§ Records supplied
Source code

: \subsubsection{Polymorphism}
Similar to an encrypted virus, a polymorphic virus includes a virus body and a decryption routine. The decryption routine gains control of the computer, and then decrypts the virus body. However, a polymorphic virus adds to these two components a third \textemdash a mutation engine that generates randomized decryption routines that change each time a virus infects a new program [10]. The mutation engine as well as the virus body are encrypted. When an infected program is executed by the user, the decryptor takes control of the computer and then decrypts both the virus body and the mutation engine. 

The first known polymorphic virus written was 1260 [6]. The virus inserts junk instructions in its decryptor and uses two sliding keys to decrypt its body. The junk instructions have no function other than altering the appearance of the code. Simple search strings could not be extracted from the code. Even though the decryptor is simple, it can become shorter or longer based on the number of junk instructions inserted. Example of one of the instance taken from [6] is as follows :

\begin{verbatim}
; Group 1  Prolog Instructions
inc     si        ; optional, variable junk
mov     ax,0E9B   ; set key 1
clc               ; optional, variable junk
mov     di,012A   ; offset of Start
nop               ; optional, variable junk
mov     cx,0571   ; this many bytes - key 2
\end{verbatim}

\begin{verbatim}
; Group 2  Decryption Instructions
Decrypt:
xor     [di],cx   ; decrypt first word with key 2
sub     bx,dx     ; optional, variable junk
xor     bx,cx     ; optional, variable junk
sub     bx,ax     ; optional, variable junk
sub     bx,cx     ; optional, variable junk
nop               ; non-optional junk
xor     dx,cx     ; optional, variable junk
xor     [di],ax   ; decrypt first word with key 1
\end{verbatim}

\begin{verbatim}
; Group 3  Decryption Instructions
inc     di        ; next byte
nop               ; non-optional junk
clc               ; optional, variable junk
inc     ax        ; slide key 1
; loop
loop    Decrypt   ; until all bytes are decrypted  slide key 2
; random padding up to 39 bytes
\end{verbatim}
---
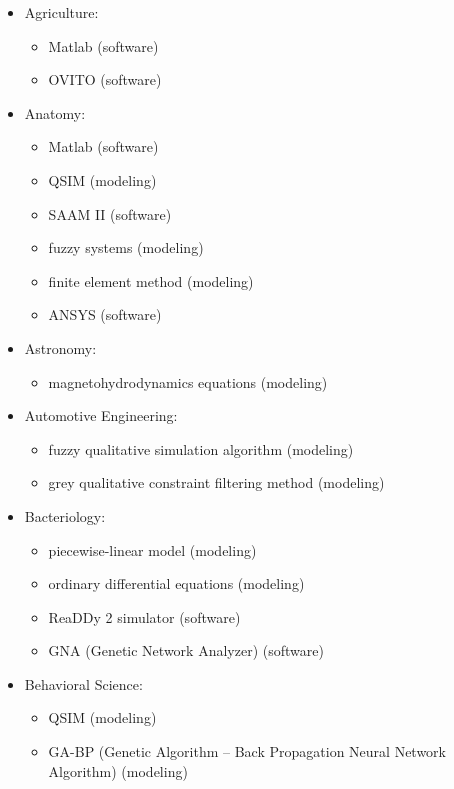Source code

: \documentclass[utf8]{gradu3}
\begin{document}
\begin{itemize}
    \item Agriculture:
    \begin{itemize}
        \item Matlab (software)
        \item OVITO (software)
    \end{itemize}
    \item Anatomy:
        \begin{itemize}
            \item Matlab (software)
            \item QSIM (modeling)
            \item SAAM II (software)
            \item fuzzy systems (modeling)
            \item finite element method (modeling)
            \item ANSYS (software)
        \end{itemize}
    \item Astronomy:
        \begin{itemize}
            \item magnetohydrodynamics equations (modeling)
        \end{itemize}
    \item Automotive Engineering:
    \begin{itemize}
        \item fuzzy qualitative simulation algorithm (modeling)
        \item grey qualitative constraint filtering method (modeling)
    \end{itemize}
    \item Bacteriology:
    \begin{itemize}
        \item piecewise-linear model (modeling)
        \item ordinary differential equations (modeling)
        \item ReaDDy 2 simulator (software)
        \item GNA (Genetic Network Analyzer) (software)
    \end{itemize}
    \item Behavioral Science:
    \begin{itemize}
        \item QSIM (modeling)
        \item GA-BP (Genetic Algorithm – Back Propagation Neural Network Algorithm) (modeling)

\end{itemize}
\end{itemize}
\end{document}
* * *
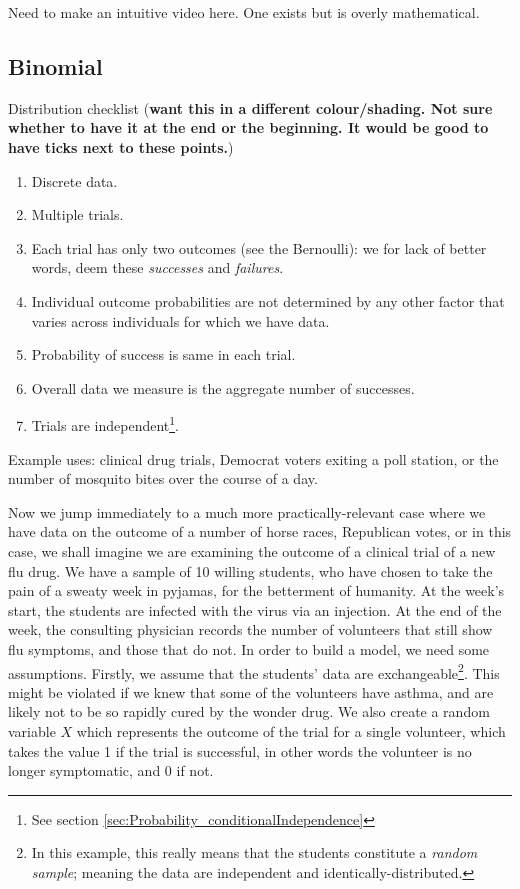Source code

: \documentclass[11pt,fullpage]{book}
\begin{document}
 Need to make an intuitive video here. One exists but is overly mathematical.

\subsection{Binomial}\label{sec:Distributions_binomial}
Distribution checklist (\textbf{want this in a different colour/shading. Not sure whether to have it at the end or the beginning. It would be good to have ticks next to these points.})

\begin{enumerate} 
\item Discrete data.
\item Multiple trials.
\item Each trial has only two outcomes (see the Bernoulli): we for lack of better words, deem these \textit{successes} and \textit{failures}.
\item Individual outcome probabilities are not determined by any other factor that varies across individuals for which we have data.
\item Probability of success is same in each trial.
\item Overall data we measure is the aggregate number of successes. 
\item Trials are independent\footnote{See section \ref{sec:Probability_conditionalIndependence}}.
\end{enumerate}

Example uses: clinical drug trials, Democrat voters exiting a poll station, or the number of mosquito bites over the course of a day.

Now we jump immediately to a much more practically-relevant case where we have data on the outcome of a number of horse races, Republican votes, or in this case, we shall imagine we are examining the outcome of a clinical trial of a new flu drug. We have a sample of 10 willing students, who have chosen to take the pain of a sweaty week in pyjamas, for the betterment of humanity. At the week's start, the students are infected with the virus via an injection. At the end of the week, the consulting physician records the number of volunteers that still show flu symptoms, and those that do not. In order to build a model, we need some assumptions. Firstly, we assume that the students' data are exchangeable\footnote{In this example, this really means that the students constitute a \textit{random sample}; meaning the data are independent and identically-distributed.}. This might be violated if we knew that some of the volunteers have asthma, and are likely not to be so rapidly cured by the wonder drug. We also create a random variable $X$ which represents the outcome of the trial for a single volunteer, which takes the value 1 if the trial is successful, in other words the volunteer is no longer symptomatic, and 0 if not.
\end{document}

§ Problem description
Above are several records. Count the lines among them that contain "drug" and give only the total.

§ Reply to the exercise
2